Iowa Lawmakers Push Project 2025 and Christian Nationalism Control
As Iowa lawmakers urge the Board of Regents to adopt Donald Trump’s “Compact for Academic Excellence,” critics warn that the plan threatens academic freedom and mirrors the goals of Project 2025 and Christian Nationalism – cornerstones of Iowa’s emerging Golden Triad.
Introduction
The Trump administration’s proposed “Compact for Academic Excellence” has been met with swift and nearly unanimous resistance from America’s leading universities.
Institutions such as the University of Pennsylvania, USC, MIT, and Brown have all rejected the deal, which promises preferential access to federal funds in exchange for strict oversight of university finances, admissions, hiring, and speech.
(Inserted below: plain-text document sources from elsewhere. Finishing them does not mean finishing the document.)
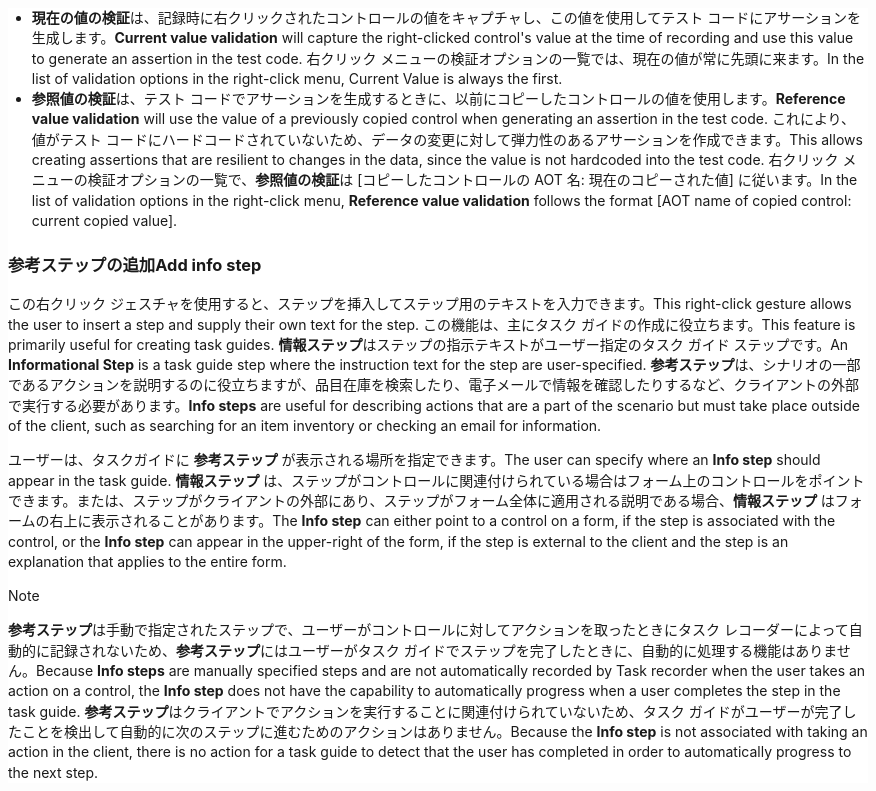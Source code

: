 -   <span data-ttu-id="7d748-285">**現在の値の検証**は、記録時に右クリックされたコントロールの値をキャプチャし、この値を使用してテスト コードにアサーションを生成します。</span><span class="sxs-lookup"><span data-stu-id="7d748-285">**Current value validation** will capture the right-clicked control's value at the time of recording and use this value to generate an assertion in the test code.</span></span> <span data-ttu-id="7d748-286">右クリック メニューの検証オプションの一覧では、現在の値が常に先頭に来ます。</span><span class="sxs-lookup"><span data-stu-id="7d748-286">In the list of validation options in the right-click menu, Current Value is always the first.</span></span>
-   <span data-ttu-id="7d748-287">**参照値の検証**は、テスト コードでアサーションを生成するときに、以前にコピーしたコントロールの値を使用します。</span><span class="sxs-lookup"><span data-stu-id="7d748-287">**Reference value validation** will use the value of a previously copied control when generating an assertion in the test code.</span></span> <span data-ttu-id="7d748-288">これにより、値がテスト コードにハードコードされていないため、データの変更に対して弾力性のあるアサーションを作成できます。</span><span class="sxs-lookup"><span data-stu-id="7d748-288">This allows creating assertions that are resilient to changes in the data, since the value is not hardcoded into the test code.</span></span> <span data-ttu-id="7d748-289">右クリック メニューの検証オプションの一覧で、**参照値の検証**は \[コピーしたコントロールの AOT 名: 現在のコピーされた値\] に従います。</span><span class="sxs-lookup"><span data-stu-id="7d748-289">In the list of validation options in the right-click menu, **Reference value validation** follows the format \[AOT name of copied control: current copied value\].</span></span>

### <a name="add-info-step"></a><span data-ttu-id="7d748-290">参考ステップの追加</span><span class="sxs-lookup"><span data-stu-id="7d748-290">Add info step</span></span>

<span data-ttu-id="7d748-291">この右クリック ジェスチャを使用すると、ステップを挿入してステップ用のテキストを入力できます。</span><span class="sxs-lookup"><span data-stu-id="7d748-291">This right-click gesture allows the user to insert a step and supply their own text for the step.</span></span> <span data-ttu-id="7d748-292">この機能は、主にタスク ガイドの作成に役立ちます。</span><span class="sxs-lookup"><span data-stu-id="7d748-292">This feature is primarily useful for creating task guides.</span></span> <span data-ttu-id="7d748-293">**情報ステップ**はステップの指示テキストがユーザー指定のタスク ガイド ステップです。</span><span class="sxs-lookup"><span data-stu-id="7d748-293">An **Informational Step** is a task guide step where the instruction text for the step are user-specified.</span></span> <span data-ttu-id="7d748-294">**参考ステップ**は、シナリオの一部であるアクションを説明するのに役立ちますが、品目在庫を検索したり、電子メールで情報を確認したりするなど、クライアントの外部で実行する必要があります。</span><span class="sxs-lookup"><span data-stu-id="7d748-294">**Info steps** are useful for describing actions that are a part of the scenario but must take place outside of the client, such as searching for an item inventory or checking an email for information.</span></span>

<span data-ttu-id="7d748-295">ユーザーは、タスクガイドに **参考ステップ** が表示される場所を指定できます。</span><span class="sxs-lookup"><span data-stu-id="7d748-295">The user can specify where an **Info step** should appear in the task guide.</span></span> <span data-ttu-id="7d748-296">**情報ステップ** は、ステップがコントロールに関連付けられている場合はフォーム上のコントロールをポイントできます。または、ステップがクライアントの外部にあり、ステップがフォーム全体に適用される説明である場合、**情報ステップ** はフォームの右上に表示されることがあります。</span><span class="sxs-lookup"><span data-stu-id="7d748-296">The **Info step** can either point to a control on a form, if the step is associated with the control, or the **Info step** can appear in the upper-right of the form, if the step is external to the client and the step is an explanation that applies to the entire form.</span></span>

> [!NOTE]
> <span data-ttu-id="7d748-297">**参考ステップ**は手動で指定されたステップで、ユーザーがコントロールに対してアクションを取ったときにタスク レコーダーによって自動的に記録されないため、**参考ステップ**にはユーザーがタスク ガイドでステップを完了したときに、自動的に処理する機能はありません。</span><span class="sxs-lookup"><span data-stu-id="7d748-297">Because **Info steps** are manually specified steps and are not automatically recorded by Task recorder when the user takes an action on a control, the **Info step** does not have the capability to automatically progress when a user completes the step in the task guide.</span></span> <span data-ttu-id="7d748-298">**参考ステップ**はクライアントでアクションを実行することに関連付けられていないため、タスク ガイドがユーザーが完了したことを検出して自動的に次のステップに進むためのアクションはありません。</span><span class="sxs-lookup"><span data-stu-id="7d748-298">Because the **Info step** is not associated with taking an action in the client, there is no action for a task guide to detect that the user has completed in order to automatically progress to the next step.</span></span>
In statements to faculty and alumni, university leaders warned that the compact represents an unprecedented intrusion into academic freedom – an attempt to turn America’s universities into ideological instruments rather than engines of discovery.
Faculty senates at multiple institutions passed resolutions condemning the compact for violating the constitutional protection of academic liberty and undermining evidence-based research.
Despite that backlash, the Trump administration has doubled down. Officials have declared that institutions unwilling to sign the compact “shouldn’t count on any federal support,” framing the proposal as a crusade to restore “merit” and eliminate so-called “divisive” diversity, equity, and inclusion programs.
The compact also mandates a five-year tuition freeze, a cap on international students, and the requirement that universities define sex solely as “male” and “female.” Critics argue these provisions reflect not reform but ideological control, aligning education policy with political messaging rather than the public good.
From Washington to Iowa: The Push for Compliance
While the rest of the nation’s top universities are rejecting the compact, two Iowa legislators, first-term Republicans Rep. Taylor Collins and Sen. Lynn Evans, are pressing the Iowa Board of Regents to sign on. Their letter to the board, urging quick adoption, frames Iowa as a potential “leader in higher education reform.” Yet the reform they propose mirrors not the best academic practices, but the core tenets of Project 2025, the Heritage Foundation’s sweeping conservative agenda to reengineer the federal government around loyalty and ideological uniformity.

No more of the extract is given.